Eduardo alcanzó el clímax con un rugido, llenando a Clara con su semen, su cuerpo temblando de placer. Se retiró, dejando a Clara jadeante, con el cuerpo brillante de sudor. Miró a Nico, que seguía en el suelo, y sonrió con crueldad. “Ven aquí, heredero. Limpia lo que dejé.” Nico, con el rostro enrojecido, intentó resistirse, pero Eduardo lo agarró por el cuello, obligándolo a gatear hasta Clara. “Lame,” ordenó, empujando su cabeza entre los muslos de Clara. Nico, vencido, obedeció, su lengua recorriendo la piel de Clara, saboreando la mezcla de ella y Eduardo mientras este lo observaba, riendo. “Buen chico. Aprendes rápido.”

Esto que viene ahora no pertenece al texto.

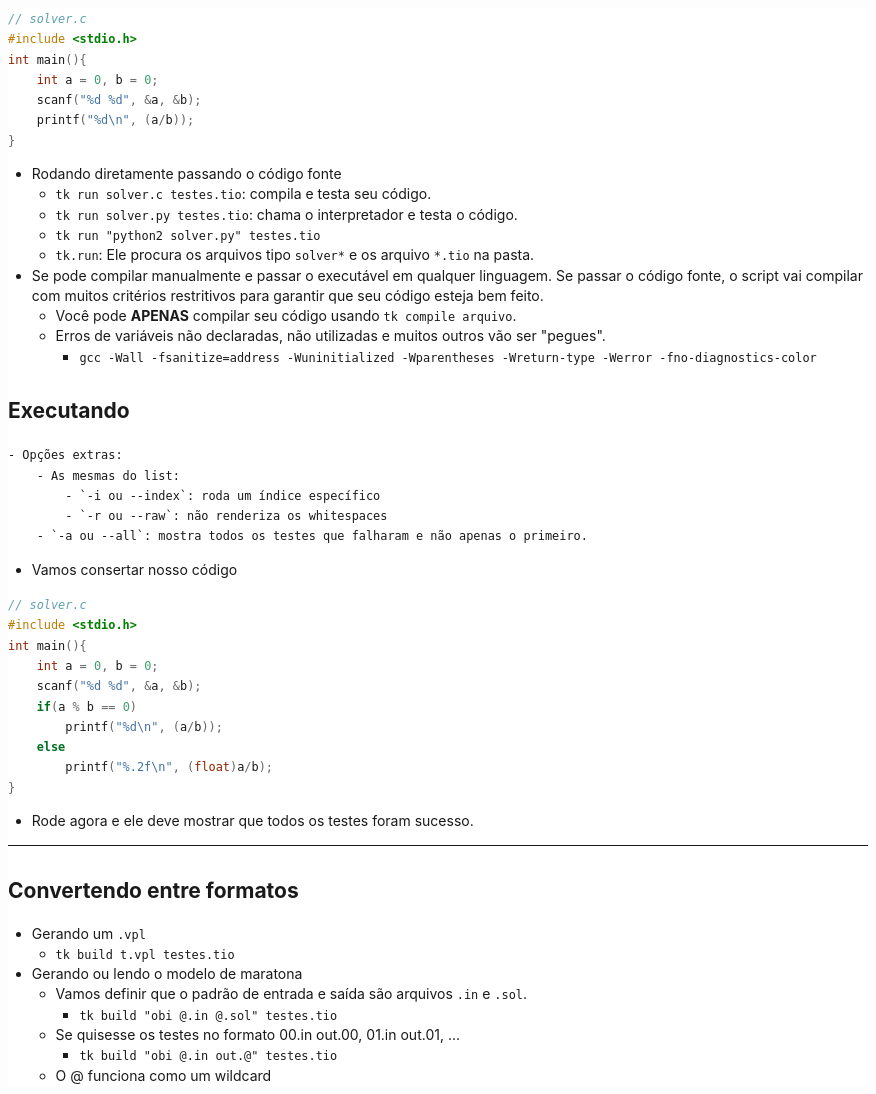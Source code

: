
 ```c
// solver.c
#include <stdio.h>
int main(){
    int a = 0, b = 0;
    scanf("%d %d", &a, &b);
    printf("%d\n", (a/b));
}
```

- Rodando diretamente passando o código fonte
    - `tk run solver.c testes.tio`: compila e testa seu código.
    - `tk run solver.py testes.tio`: chama o interpretador e testa o código.
    - `tk run "python2 solver.py" testes.tio` 
    - `tk.run`: Ele procura os arquivos tipo `solver*` e os arquivo `*.tio` na pasta.
- Se pode compilar manualmente e passar o executável em qualquer linguagem. Se passar o código fonte, o script vai compilar com muitos critérios restritivos para garantir que seu código esteja bem feito.
    - Você pode **APENAS** compilar seu código usando `tk compile arquivo`.
    - Erros de variáveis não declaradas, não utilizadas e muitos outros vão ser "pegues".
        - `gcc -Wall -fsanitize=address -Wuninitialized -Wparentheses -Wreturn-type -Werror -fno-diagnostics-color`

## Executando
    - Opções extras:
        - As mesmas do list:
            - `-i ou --index`: roda um índice específico
            - `-r ou --raw`: não renderiza os whitespaces
        - `-a ou --all`: mostra todos os testes que falharam e não apenas o primeiro.

- Vamos consertar nosso código
```c
// solver.c
#include <stdio.h>
int main(){
    int a = 0, b = 0;
    scanf("%d %d", &a, &b);
    if(a % b == 0)
        printf("%d\n", (a/b));
    else
        printf("%.2f\n", (float)a/b);
}
```
- Rode agora e ele deve mostrar que todos os testes foram sucesso.

___
## Convertendo entre formatos
- Gerando um `.vpl`
    - `tk build t.vpl testes.tio`
- Gerando ou lendo o modelo de maratona
    - Vamos definir que o padrão de entrada e saída são arquivos `.in` e `.sol`.
        - `tk build "obi @.in @.sol" testes.tio`
    - Se quisesse os testes no formato 00.in out.00, 01.in out.01, ...
        - `tk build "obi @.in out.@" testes.tio`
    - O @ funciona como um wildcard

Eduardo no había terminado. Se acercó a Nico, levantándolo del suelo como si no pesara nada. “Ahora tú,” dijo, empujándolo contra el sofá, boca abajo. Nico intentó protestar, pero Eduardo lo silenció con una palmada fuerte en el culo. “Cállate,” gruñó, y sin más, lo penetró con una fuerza que hizo gritar a Nico, sus manos aferrándose al cuero del sofá. Eduardo se movió con un ritmo implacable, cada embestida un recordatorio de su dominio. “Esto es lo que querías, ¿no? Ser mío,” siseó, mientras Nico gemía, atrapado entre el dolor y un placer que no podía negar.

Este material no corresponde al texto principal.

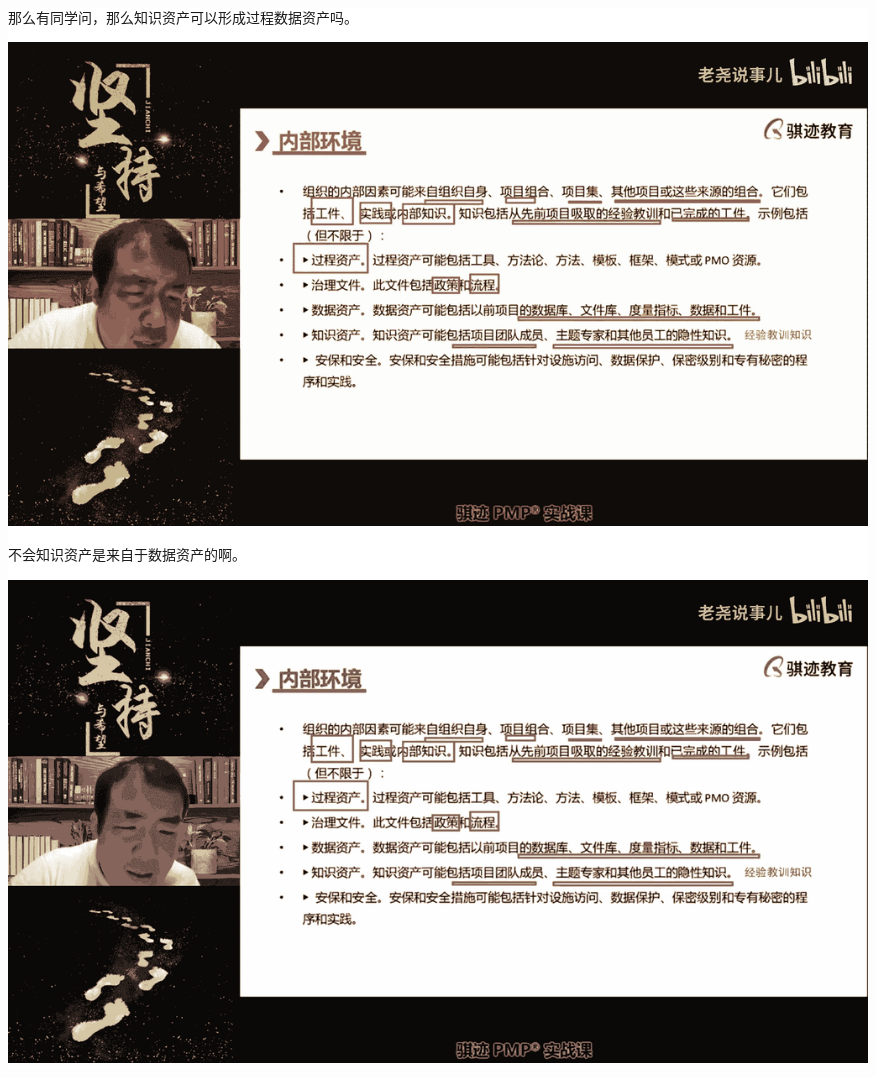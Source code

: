 那么有同学问，那么知识资产可以形成过程数据资产吗。

![](img/c783e5743544cd1448496d11a7397b3f_179.png)

不会知识资产是来自于数据资产的啊。

![](img/c783e5743544cd1448496d11a7397b3f_181.png)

Cuando terminó, Eduardo se apartó, ajustándose la camisa como si nada hubiera pasado. Nico y Clara, exhaustos, humillados, yacían en el sofá, sus cuerpos marcados por la intensidad de Eduardo. Él los miró, su sonrisa fría y triunfante. “Descansen. Mañana seguimos.”


Y salió del ático, dejando tras de sí un silencio roto solo por las respiraciones entrecortadas de Nico y Clara, ahora unidas por algo más que el deseo: la certeza de que Eduardo, el conserje, siempre tendría el control.